State-space abstraction methods for approximate evaluation of bayesian networks

Bayesian networks provide a useful mechanism for encoding and reasoning about uncertainty. Recent progress in the design of inference algorithms for Bayesian networks has expanded the acceptance of Bayesian networks into a wide range of real-world applications. Inference algorithms for Bayesian networks can return exact or approximate solutions of the probability of interest, depending on the design of the algorithms. Approximate solutions of the desired probability can be instrumental in some situations: for instance, when allocated time does not permit the computation of exact solutions and when approximate solutions already satisfy the requirements of intended applications.

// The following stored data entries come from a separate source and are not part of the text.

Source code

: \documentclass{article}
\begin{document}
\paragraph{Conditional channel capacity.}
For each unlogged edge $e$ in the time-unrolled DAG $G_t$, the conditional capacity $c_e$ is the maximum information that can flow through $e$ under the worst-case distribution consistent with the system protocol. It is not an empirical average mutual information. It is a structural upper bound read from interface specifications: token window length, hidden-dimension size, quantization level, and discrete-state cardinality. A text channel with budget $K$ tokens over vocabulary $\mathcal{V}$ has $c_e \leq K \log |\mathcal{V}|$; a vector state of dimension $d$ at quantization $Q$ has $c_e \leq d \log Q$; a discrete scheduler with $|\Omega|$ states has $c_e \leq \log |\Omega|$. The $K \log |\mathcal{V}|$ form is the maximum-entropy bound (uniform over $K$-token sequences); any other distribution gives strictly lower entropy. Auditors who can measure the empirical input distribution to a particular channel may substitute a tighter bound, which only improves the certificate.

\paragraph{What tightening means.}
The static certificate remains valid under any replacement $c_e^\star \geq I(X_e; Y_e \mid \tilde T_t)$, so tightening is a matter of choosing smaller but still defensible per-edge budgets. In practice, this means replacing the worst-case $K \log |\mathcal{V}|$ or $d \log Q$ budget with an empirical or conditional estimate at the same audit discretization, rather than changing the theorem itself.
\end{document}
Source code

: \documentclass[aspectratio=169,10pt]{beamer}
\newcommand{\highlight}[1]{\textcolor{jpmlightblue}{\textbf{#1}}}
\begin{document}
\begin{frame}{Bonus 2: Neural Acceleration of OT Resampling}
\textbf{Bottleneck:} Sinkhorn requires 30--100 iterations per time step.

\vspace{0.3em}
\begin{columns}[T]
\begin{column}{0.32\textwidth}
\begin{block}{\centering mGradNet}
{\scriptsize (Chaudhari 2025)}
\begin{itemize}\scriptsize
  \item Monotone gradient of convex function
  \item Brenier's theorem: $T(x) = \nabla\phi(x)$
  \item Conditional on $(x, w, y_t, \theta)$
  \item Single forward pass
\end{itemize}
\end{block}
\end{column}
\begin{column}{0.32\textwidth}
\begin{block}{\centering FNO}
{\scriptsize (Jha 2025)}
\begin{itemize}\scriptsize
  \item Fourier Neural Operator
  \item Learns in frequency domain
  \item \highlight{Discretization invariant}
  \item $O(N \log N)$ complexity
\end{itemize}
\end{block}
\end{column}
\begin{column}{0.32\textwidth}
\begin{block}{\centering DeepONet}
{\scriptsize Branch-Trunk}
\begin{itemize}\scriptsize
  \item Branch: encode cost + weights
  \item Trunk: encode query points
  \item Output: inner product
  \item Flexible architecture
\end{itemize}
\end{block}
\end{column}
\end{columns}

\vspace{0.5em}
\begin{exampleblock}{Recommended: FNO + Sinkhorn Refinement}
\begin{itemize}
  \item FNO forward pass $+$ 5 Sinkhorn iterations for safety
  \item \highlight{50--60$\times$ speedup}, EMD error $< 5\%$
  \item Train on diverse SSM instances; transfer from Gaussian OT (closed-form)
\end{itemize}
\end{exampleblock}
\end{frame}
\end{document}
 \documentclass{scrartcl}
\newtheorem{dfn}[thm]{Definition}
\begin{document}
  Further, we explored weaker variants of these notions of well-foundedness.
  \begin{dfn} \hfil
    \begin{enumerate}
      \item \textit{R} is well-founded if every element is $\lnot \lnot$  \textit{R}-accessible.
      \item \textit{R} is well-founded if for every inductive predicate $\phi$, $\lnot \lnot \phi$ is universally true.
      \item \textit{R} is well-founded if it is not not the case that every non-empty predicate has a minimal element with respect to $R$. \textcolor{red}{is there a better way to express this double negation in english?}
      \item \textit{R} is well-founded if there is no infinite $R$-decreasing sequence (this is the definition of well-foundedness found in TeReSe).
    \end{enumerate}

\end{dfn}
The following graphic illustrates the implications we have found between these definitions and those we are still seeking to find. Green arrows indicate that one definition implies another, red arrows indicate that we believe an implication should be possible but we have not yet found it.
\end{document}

This thesis presents algorithms for computing approximations of conditional probabilities of interest. These algorithms employ state-space abstraction techniques for computing approximations in the forms of point-valued probabilities and bounds of probability distributions. State-space abstraction techniques aggregate states of variables for obtaining approximations at reduced computational cost. Iterative algorithms designed with these techniques have demonstrated desirable anytime performance in experiments. This thesis also discusses properties of approximations. I present theorems that relate quality of approximations to conditional independence among variables in Bayesian networks. These theorems identify variables that are affected by the state-space abstraction operations and specify how the marginal probabilities of these variables are affected. Applying these theorems, we can design control heuristics that aim to optimize the performance profiles of the iterative algorithms designed with state-space abstraction techniques. In addition, this thesis reports conditions under which we can apply the state-space abstraction techniques to compute bounds of distributions. These bounds tighten over computation time, and can be useful for a variety of applications. In particular, these bounds of probability distribution can be applied to resolve tradeoffs in qualitative probabilistic networks. This thesis discusses the applications of state-space abstraction and incremental node marginalization techniques to this tradeoff resolution problem.